Data provided:
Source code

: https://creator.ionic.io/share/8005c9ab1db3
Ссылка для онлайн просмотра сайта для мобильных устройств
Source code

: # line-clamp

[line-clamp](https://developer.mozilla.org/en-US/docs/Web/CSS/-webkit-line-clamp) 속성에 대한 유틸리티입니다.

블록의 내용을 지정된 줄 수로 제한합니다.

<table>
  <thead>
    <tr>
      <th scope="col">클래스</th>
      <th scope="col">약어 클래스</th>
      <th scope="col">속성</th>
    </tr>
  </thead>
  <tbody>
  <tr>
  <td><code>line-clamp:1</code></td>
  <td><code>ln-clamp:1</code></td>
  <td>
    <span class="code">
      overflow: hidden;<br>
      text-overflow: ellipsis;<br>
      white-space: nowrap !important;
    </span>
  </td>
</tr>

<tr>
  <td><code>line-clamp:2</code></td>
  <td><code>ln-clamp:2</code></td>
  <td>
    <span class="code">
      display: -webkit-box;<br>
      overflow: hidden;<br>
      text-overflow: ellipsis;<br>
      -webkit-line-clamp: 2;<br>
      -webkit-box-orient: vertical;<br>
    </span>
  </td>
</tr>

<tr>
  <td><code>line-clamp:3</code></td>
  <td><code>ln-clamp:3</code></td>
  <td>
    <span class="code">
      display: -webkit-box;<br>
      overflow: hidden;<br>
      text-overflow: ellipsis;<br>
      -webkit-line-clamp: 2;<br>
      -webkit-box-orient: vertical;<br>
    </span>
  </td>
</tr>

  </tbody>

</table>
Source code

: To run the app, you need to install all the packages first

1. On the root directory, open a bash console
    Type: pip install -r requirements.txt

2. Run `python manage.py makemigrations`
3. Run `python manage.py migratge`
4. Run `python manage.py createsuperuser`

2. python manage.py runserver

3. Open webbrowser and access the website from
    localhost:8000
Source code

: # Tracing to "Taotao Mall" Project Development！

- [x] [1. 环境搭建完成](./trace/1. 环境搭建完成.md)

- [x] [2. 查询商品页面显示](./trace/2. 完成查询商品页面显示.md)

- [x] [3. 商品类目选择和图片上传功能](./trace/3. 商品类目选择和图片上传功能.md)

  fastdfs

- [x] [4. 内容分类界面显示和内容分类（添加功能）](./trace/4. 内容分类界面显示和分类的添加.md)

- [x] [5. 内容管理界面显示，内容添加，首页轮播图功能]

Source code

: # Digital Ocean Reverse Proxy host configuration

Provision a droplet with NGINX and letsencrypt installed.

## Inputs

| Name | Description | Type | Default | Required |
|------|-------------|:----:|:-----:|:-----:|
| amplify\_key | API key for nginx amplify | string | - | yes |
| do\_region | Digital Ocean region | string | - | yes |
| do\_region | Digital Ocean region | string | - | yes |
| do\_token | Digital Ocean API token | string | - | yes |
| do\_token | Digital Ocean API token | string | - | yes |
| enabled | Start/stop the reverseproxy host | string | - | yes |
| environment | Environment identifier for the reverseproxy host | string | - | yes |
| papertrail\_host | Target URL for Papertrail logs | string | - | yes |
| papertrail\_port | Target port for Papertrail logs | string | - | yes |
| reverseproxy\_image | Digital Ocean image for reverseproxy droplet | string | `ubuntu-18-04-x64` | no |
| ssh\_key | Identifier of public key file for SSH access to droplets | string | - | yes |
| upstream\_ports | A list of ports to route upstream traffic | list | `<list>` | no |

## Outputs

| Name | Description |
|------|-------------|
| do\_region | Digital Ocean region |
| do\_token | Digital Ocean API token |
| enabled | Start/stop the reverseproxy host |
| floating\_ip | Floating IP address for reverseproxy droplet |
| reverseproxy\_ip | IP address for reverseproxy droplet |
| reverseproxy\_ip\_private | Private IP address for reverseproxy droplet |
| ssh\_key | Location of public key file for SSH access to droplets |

Work to complete: A single number is the whole answer here: the number of lines in the data containing "file".

Completed task: 2